Political leaders issued a joint statement and came to speak with and stand with the people of the Creggan.
In this, there is hope; some light in the darkness that, perhaps this time, those many dissident IRA organisations might go away – because they have been shamed into doing so. We witnessed such a retreat after the Omagh bomb in 1998.
Yet, there can be no certainty about this.
Denis Bradley, who co-chaired the first legacy consultation process here more than a decade ago, is right: “Those hopes have been raised before and have been dashed before.”
He was writing in the Irish Times, writing with all the experience of years of watching and listening.
There is no security or intelligence initiative that will extinguish the dissident threat.
In my opinion, MI5 is part of the problem, their continuing presence on the security landscape providing part of the excuse that dissidents use when arguing that nothing has changed.
For years, I have said there is a need for an initiative in which the nationalist leadership speaks directly with the dissidents; a joined up initiative that needs the weight of Irish Government involvement, the political and Church leaderships and those of community influence, including the GAA.
The purpose and focus of any such dialogue should be a demand that says, STOP.
More than 30 years ago, John Hume made that same demand of the IRA.

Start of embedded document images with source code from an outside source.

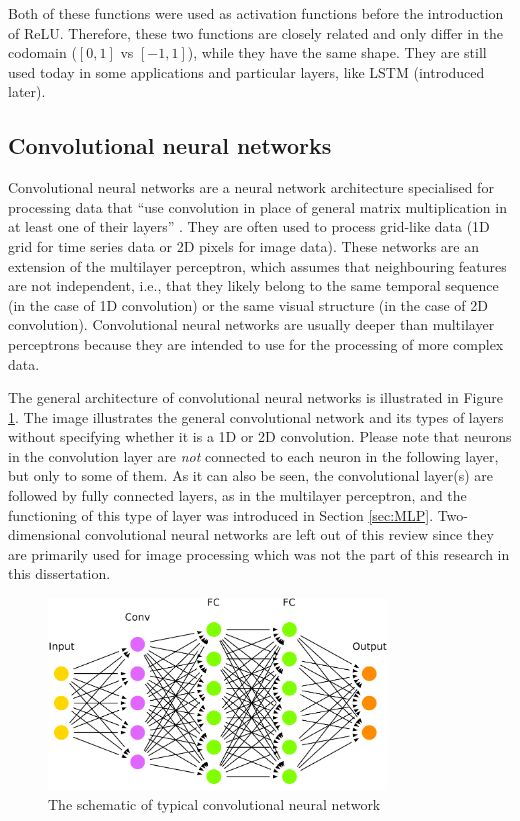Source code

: Both of these functions were used as activation functions before the introduction of ReLU. Therefore, these two functions are closely related and only differ in the codomain ($[0, 1]$ vs $[-1, 1]$), while they have the same shape. They are still used today in some applications and particular layers, like LSTM (introduced later).



\subsection{Convolutional neural networks}

Convolutional neural networks are a neural network architecture specialised for processing data that ``use convolution in place of general matrix multiplication in at least one of their layers'' \cite{Goodfellow2016}. They are often used to process grid-like data (1D grid for time series data or 2D pixels for image data). These networks are an extension of the multilayer perceptron, which assumes that neighbouring features are not independent, i.e., that they likely belong to the same temporal sequence (in the case of 1D convolution) or the same visual structure (in the case of 2D convolution). Convolutional neural networks are usually deeper than multilayer perceptrons because they are intended to use for the processing of more complex data.

The general architecture of convolutional neural networks is illustrated in Figure \ref{fig:ConvArch}. The image illustrates the general convolutional network and its types of layers without specifying whether it is a 1D or 2D convolution. Please note that neurons in the convolution layer are \emph{not} connected to each neuron in the following layer, but only to some of them. As it can also be seen, the convolutional layer(s) are followed by fully connected layers, as in the multilayer perceptron, and the functioning of this type of layer was introduced in Section \ref{sec:MLP}. Two-dimensional convolutional neural networks are left out of this review since they are primarily used for image processing which was not the part of this research in this dissertation.

\begin{figure}
    \centering
    \includegraphics[width=0.8\textwidth]{slike/arch_conv.pdf}
    \caption{The schematic of typical convolutional neural network}
    \label{fig:ConvArch}
\end{figure}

People, including journalists, suggested he was wasting his time, but he with others succeeded in delivering the ceasefire and in shaping the political process that gave us the Good Friday Agreement.
Those joined up political and policing steps taken on Friday are important, but they are not enough.
There is no time for waiting. It is too late when someone is dead, and already it is too late for Lyra.
As for any legacy process, what should its principal purpose be – to ensure that the conflict is not repeated, that it never happens again.